Russland: Tausende Verhaftungen nach zwei Tagen Protest

Wahlfälschung zeigt Verwundbarkeit von Putins Regime
Rob Jones, CWI-Russland

Am Dienstag den 6. Dezember waren russische Webseiten und Blogs voll mit Berichten über Mengen von Soldaten in Moskaus Straßen. Fotos von Konvois von weißen Bussen auf den Autobahnen tauchten auf. Diejenigen, die am Dienstag an den unerlaubten Protesten teilnahmen, wussten, dass es riskant werden würde. Trotzdem kamen tausende Jugendliche, um gegen die Art und Weise zu protestieren, mit der Premierminister Putin die Wahlen letzten Sonntag gefälscht hatte. Seine Partei, Vereinigtes Russland, hat jetzt nur noch eine Mehrheit von 13 Sitzen im Russischen Parlament, der Duma.

Das Regime war gut vorbereitet. Während des Wahltags, wurden bis zu 50.000 „pro-Kreml“ Jugendliche nach Moskau eingezogen, um alle Oppositions-Aktivititäten und Proteste zu bekämpfen. Diese Jugendlichen sind vor allem Studierende, denen eine kostenlose Übernachtung in einem Hotel in Moskau und einige Euro für den Tag gegeben wurde. Vielen von ihnen wurde gesagt, dass sie durch ihre Prüfungen fallen würden, wenn sie sich nicht an die Anweisungen halten. Am Dienstag Abend wurden 5000 von ihnen an dem Platz aufgereiht, den die Protestierenden benutzen wollten. Sie trommelten auf großen Pauken, schwangen russische Fahnen und riefen „Russland, Russland“. Die Oppositionellen nutzten das schnell für sich aus, in dem sie – während die „Naschisten“ zwischen ihren „Russland, Russland“ Sprechchören, Luft holten – dazwischen riefen „ohne Putin, ohne Putin!“.

Rund um die Naschisten waren Polizeieinheiten in voller Montur aufgebaut. Alle umliegenden Plätze wurden mit Bussen und Polizeiwägen abgesperrt. Nach Angaben des Innenministeriums, wurden 51.000 Polizisten in die Stadt verlegt, um „die öffentliche Sicherheit zu gewährleisten.“ Einheiten der Polizei bewegten sich die Straße entlang, schoben die Protestierenden aus ihrem Weg und verhafteten dabei Hunderte. Viele der über 300, die bei der ersten Demonstration am Montag verhaftet wurden, kamen Dienstag vor Gericht und wurden mit bis zu 15 Tagen Haft belegt. Dieses Schicksal wird viele am Mittwoch und an den folgenden Tagen erwarten.

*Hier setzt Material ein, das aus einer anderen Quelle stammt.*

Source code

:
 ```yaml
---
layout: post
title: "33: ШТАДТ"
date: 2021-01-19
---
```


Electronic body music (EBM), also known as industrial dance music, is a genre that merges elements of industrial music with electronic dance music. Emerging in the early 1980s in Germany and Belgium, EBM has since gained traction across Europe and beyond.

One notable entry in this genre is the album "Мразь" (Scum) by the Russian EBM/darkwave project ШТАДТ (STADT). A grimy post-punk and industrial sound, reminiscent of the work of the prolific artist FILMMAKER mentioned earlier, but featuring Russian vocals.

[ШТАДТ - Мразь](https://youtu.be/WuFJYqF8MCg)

Bedeutungsvoll ist, dass fast alle, die sich an den legalen Protesten am Montag und der unerlaubten Demonstration am Dienstag beteiligt hatten, Jugendliche waren. Viele von ihnen nahmen das erste Mal an einem Protest teil. Es kam keine verbreitete nationalistische Stimmung auf, was zeigt, das die extreme Rechte bisher noch nicht mobilisiert wurde. In St. Petersburg gab es eine weitere Demonstration, wo 200 Menschen verhaftet wurden und, was sehr wichtig ist, Berichte über eine weitere Demonstration in der südlichen Stadt Rostow. UnterstützerInnen des CWI (Komitee für eine Arbeiterinternationale) aus Russland nahmen mit Zeitungen und einem eigenen Flugblatt teil. Die Art und Weise, wie das Flugblatt heimlich verbreitet wurde, geschützt vor den Augen der Polizei, hat seine Bekanntheit vergrößert, genauso wie die Tatsache, dass niemand sonst politisches Material produziert und verteilt hatte.

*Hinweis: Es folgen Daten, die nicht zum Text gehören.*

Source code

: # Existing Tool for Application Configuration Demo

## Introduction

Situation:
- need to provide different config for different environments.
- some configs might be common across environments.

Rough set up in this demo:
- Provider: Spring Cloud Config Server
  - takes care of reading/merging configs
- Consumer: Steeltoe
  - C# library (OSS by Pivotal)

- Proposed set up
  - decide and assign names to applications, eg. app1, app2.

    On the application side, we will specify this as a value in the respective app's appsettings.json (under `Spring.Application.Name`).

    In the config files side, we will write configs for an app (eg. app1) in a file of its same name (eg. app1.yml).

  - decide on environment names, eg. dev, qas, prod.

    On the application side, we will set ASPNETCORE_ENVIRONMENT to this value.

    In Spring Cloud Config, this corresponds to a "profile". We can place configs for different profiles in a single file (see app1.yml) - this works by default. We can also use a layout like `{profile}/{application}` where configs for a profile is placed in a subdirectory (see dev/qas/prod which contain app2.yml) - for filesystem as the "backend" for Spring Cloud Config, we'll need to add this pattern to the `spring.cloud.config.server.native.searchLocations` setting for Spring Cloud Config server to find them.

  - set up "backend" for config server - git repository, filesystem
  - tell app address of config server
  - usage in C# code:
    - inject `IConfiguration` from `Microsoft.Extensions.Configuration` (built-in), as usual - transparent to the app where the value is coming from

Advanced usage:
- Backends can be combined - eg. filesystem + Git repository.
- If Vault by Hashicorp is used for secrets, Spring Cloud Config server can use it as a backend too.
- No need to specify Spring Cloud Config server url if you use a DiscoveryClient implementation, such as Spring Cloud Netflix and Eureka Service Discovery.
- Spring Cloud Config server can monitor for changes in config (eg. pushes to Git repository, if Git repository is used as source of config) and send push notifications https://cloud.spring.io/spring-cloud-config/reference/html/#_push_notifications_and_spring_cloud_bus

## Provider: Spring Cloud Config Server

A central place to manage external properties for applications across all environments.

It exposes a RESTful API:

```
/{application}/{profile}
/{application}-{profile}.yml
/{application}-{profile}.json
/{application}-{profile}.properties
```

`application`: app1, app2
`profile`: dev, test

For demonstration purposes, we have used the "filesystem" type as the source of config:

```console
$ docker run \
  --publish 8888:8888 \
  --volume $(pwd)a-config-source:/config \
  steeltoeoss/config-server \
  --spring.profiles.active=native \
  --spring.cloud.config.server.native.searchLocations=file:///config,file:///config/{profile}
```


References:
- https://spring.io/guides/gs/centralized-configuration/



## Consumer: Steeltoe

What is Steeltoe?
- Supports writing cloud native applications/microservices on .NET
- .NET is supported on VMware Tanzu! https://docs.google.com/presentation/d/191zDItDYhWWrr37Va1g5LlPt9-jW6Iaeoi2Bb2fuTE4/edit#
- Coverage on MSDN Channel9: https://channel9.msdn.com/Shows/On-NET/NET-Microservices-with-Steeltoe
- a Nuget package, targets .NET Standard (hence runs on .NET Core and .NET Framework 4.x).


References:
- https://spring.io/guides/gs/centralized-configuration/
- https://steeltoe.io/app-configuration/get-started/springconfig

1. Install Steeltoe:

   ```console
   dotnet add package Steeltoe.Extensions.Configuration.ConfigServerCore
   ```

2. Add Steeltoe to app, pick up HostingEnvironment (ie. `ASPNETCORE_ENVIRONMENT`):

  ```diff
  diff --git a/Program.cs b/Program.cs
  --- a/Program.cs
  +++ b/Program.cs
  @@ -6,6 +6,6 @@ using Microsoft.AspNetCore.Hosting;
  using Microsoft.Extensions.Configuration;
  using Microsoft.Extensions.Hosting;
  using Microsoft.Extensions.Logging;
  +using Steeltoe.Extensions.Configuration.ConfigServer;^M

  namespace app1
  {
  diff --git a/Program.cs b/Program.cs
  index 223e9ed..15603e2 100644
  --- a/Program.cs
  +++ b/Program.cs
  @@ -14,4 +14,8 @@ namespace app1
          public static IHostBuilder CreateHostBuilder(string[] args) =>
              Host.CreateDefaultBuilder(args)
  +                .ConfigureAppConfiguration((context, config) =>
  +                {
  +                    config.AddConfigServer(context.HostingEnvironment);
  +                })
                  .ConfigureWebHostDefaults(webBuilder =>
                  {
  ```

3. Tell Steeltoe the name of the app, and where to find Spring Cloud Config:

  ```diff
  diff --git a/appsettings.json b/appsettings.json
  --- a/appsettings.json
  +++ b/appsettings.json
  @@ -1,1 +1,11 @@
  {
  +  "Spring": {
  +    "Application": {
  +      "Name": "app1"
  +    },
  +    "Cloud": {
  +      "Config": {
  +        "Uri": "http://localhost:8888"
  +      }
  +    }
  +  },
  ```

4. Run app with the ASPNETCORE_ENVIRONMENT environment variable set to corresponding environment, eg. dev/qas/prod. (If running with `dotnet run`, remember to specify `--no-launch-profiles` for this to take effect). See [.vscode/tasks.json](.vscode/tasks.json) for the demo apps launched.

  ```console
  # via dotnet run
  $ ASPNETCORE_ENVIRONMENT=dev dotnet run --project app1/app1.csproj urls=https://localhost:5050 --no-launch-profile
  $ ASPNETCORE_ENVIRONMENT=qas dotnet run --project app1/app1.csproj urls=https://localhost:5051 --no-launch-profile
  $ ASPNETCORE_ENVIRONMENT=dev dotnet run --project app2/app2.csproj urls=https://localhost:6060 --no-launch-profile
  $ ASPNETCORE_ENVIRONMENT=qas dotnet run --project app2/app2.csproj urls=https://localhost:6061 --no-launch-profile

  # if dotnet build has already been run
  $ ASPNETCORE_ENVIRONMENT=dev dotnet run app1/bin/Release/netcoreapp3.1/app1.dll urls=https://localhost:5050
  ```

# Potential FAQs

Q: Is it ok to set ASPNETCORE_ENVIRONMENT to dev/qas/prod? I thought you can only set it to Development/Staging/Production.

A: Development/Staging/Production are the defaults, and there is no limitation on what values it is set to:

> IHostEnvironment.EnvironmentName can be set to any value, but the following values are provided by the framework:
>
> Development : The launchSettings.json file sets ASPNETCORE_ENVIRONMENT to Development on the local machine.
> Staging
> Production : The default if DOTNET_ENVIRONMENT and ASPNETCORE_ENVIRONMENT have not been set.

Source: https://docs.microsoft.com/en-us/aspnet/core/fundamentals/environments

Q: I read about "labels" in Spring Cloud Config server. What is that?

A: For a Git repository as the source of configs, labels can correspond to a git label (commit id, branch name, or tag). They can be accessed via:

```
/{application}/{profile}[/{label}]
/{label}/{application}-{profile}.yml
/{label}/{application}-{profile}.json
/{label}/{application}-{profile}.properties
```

Die Tatsache, dass ein großer Teil der AktivistInnen verhaftet wurde und dass es keine klare Strategie der InitiatorInnen der Demonstration gibt, macht fraglich, ob die Proteste sich fortsetzen und wachsen werden. RednerInnen am Dienstag sagten zum Beispiel, dass diese Wahl ja nur dazu da wäre die Kumpanen des Regimes zu wählen und dass man sich jetzt auf die Hauptwahl (die Präsidentschaftswahl im März 2012) vorbereiten müsse. Sie sagten nichts anderes, als dass der Proteste sich jetzt demobilisieren sollte. Aber die Jugendlichen in der Menge murmelten, dass jetzt die Zeit wäre zu handeln.

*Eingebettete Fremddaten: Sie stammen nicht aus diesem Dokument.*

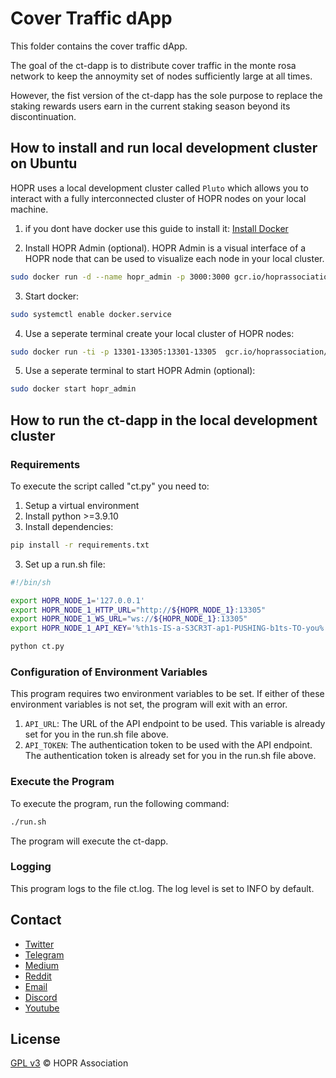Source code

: # Cover Traffic dApp

This folder contains the cover traffic dApp.

The goal of the ct-dapp is to distribute cover traffic in the monte rosa network to keep the annoymity set of nodes sufficiently large at all times.

However, the fist version of the ct-dapp has the sole purpose to replace the staking rewards users earn in the current staking season beyond its discontinuation.

## How to install and run local development cluster on Ubuntu

HOPR uses a local development cluster called `Pluto` which allows you to interact with a fully interconnected cluster of HOPR nodes on your local machine.

1. if you dont have docker use this guide to install it: [Install Docker](https://docs.docker.com/engine/install/ubuntu/#install-using-the-repository)

2. Install HOPR Admin (optional). HOPR Admin is a visual interface of a HOPR node that can be used to visualize each node in your local cluster.
```bash
sudo docker run -d --name hopr_admin -p 3000:3000 gcr.io/hoprassociation/hopr-admin
```

3. Start docker:
```bash
sudo systemctl enable docker.service
```

4. Use a seperate terminal create your local cluster of HOPR nodes:
```bash
sudo docker run -ti -p 13301-13305:13301-13305  gcr.io/hoprassociation/hopr-pluto:1.93.7
```

5. Use a seperate terminal to start HOPR Admin (optional):
```bash
sudo docker start hopr_admin
```

## How to run the ct-dapp in the local development cluster

### Requirements

To execute the script called "ct.py" you need to:

1. Setup a virtual environment
2. Install python >=3.9.10
2. Install dependencies:
```bash
pip install -r requirements.txt
```
3. Set up a run.sh file:
```bash
#!/bin/sh

export HOPR_NODE_1='127.0.0.1'
export HOPR_NODE_1_HTTP_URL="http://${HOPR_NODE_1}:13305"
export HOPR_NODE_1_WS_URL="ws://${HOPR_NODE_1}:13305"
export HOPR_NODE_1_API_KEY='%th1s-IS-a-S3CR3T-ap1-PUSHING-b1ts-TO-you%'

python ct.py

```

### Configuration of Environment Variables
This program requires two environment variables to be set. If either of these environment variables is not set, the program will exit with an error.

1. `API_URL`: The URL of the API endpoint to be used. This variable is already set for you in the run.sh file above.
2. `API_TOKEN`: The authentication token to be used with the API endpoint. The authentication token is already set for you in the run.sh file above.


### Execute the Program

To execute the program, run the following command:

```bash
./run.sh
```

The program will execute the ct-dapp.

### Logging
This program logs to the file ct.log. The log level is set to INFO by default.

## Contact

- [Twitter](https://twitter.com/hoprnet)
- [Telegram](https://t.me/hoprnet)
- [Medium](https://medium.com/hoprnet)
- [Reddit](https://www.reddit.com/r/HOPR/)
- [Email](mailto:contact@hoprnet.org)
- [Discord](https://discord.gg/5FWSfq7)
- [Youtube](https://www.youtube.com/channel/UC2DzUtC90LXdW7TfT3igasA)

## License

[GPL v3](LICENSE) © HOPR Association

Allgemeine Unzufriedenheit

In den letzten Jahren hätten solche Jugendproteste nur eine kleine Hand voll Menschen angezogen und wäre von der Masse der Bevölkerung als Aktivität einiger „Marginalisierten“ gesehen worden. Der Unterschied jetzt ist, dass der Protest eine verallgemeinerte Unzufriedenheit in der Gesellschaft widerspiegelt, die während der Wahlkampagne zum Vorschein kam und jetzt ergänzt wird, durch das allgemeine Gefühl, dass Putin nicht unangreifbar ist. Tatsächlich hat Putin heute versprochen, dass „wenn“ er im März wiedergewählt wird, er die Regierung umbilden wird. Am Wahlabend wurde schon im größten Pro-Kreml Fernsehsender offen die Frage diskutiert, ob der König nicht schon ohne Kleider dastehen würde.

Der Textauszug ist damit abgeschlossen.